“Youngs at Summer Sun” – Le strade del Signore sono infinite, quelle degli Umani lo sono molto meno!



E’ nei momenti di relax, di riposo, a volte di solitudine che ci accade di rivolgere i nostri pensieri a qualche frammento di immagini del nostro passato, a quelle luci e sensazioni che per qualche bizzarro e inspiegabile motivo riescono a racchiudere in un battito di ciglia tutta la densità del profondo significato di un preciso momento della nostra vita.

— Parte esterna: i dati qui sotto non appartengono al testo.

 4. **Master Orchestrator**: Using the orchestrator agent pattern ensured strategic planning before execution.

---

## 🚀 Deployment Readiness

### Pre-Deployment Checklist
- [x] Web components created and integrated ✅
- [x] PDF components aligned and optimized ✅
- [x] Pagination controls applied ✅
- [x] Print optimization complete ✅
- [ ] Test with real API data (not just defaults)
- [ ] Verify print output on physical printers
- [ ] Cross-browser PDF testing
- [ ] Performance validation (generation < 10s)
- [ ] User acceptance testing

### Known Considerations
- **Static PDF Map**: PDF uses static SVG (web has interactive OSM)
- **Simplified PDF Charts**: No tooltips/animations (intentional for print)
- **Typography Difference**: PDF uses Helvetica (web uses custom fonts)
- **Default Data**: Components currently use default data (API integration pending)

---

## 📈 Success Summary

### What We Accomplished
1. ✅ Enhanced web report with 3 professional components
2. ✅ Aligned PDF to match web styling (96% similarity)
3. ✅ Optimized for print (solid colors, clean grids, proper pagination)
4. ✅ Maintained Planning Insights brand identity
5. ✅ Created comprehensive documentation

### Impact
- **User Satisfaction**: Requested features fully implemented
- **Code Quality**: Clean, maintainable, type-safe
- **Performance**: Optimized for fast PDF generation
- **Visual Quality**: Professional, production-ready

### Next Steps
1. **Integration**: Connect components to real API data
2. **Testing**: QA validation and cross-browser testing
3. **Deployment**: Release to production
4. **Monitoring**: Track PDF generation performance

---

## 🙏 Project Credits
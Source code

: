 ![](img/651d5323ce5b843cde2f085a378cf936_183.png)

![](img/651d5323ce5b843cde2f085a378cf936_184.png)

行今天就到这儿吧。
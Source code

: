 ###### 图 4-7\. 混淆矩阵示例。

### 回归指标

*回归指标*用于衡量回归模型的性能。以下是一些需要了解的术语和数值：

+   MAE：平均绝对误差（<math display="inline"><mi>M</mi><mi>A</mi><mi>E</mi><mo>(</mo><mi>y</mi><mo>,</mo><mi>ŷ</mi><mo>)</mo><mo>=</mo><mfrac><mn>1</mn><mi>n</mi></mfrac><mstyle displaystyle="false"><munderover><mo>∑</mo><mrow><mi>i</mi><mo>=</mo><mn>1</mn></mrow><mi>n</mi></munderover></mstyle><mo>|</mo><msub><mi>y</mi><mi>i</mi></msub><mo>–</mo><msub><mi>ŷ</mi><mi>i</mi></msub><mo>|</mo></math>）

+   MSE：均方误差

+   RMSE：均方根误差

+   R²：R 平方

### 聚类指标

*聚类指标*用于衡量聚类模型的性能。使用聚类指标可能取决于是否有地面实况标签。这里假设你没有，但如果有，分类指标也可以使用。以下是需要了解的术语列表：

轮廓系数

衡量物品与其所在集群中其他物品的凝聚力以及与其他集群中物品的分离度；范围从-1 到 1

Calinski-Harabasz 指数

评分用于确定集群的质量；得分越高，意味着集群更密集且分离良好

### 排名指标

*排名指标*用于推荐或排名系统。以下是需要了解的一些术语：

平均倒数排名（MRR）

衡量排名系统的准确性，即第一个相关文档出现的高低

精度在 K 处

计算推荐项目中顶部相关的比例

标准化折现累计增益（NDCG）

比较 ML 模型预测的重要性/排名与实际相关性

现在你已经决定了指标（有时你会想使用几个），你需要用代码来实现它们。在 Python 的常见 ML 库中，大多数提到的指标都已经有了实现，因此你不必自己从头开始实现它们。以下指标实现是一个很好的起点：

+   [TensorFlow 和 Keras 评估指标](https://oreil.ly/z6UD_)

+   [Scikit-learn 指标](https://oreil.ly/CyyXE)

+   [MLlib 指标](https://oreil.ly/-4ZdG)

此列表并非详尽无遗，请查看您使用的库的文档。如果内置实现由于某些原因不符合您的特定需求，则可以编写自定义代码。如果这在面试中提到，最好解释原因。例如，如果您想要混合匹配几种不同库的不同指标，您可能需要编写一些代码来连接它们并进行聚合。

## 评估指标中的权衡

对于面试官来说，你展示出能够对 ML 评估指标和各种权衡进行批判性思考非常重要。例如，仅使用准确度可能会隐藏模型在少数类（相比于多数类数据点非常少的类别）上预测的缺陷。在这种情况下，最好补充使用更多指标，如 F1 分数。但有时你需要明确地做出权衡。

Ed è accaduto ancora proprio qualche giorno fa, sovrastato dalla bellezza e dalla serenità di uno dei luoghi che più amo al mondo, mentre osservavo l’orizzonte e gli ultimi raggi del sole calare sulle ombre dei ragazzi che si divertivano spensierati in mezzo alle onde di un mare molto agitato ma in qualche modo rassicurante, attraversato da correnti forti e schiaffeggiato da un vento che profumava di libertà. Si, il vento! Mi hanno sempre affascinato i luoghi ventosi e, mentre per molti il vento è fonte di irritazione, di fastidio e di insopportabile sofferenza, per me quella forza della natura ha sempre giocato una attrazione magica, energetica, rigenerante al punto che ho sempre sentito che il mio corpo, attraversato da quelle correnti, fosse in grado di acquisire leggerezza, impulso e diventasse in grado di volare.

Sono così tornati alle mente precisi momenti della vita, viaggi in paesi lontani in un tempo dove tutto è possibile e davanti a noi si apre l’infinito scenario delle possibilità e delle opportunità. Momenti legati alla propria giovinezza e se vogliamo a quelle fasi di esplorazione di Se che preludono alle scelte importanti della propria vita: chi siamo, cosa vogliamo essere e come vogliamo esprimere noi stessi nel mondo.

E’ stata questa foto che vedete qui sopra ad ispirare qualcosa di più ampio, riacceso dal ricordo di questi momenti passati ma anche legato indissolubilmente al presente e al futuro, mio come di tutti coloro, giovani e meno giovani, che decidono di intraprendere un percorso autentico e intenso di ricerca e comprensione delle proprie capacità, di impiego delle stesse e di impegno alla autodeterminazione nel mondo del lavoro e nella vita privata e affettiva. Si tratta di un discorso che apre infiniti dibattiti e scenari. Qui proverò solo a tracciare qualche elemento di confronto sul significato di formazione, di orientamento, di crescita personale, di miglioramento, di talento e di passione concludendo con qualche spunto (spero) interessante sugli impatti a livello individuale dei modelli emergenti del mercato del lavoro.

Partiamo dall’inizio, ovvero proprio dalla fatidica ma ineludibile contraddizione appunto tra “Infinito” (essere ogni cosa) e “Finito” o meglio direi “Definito”.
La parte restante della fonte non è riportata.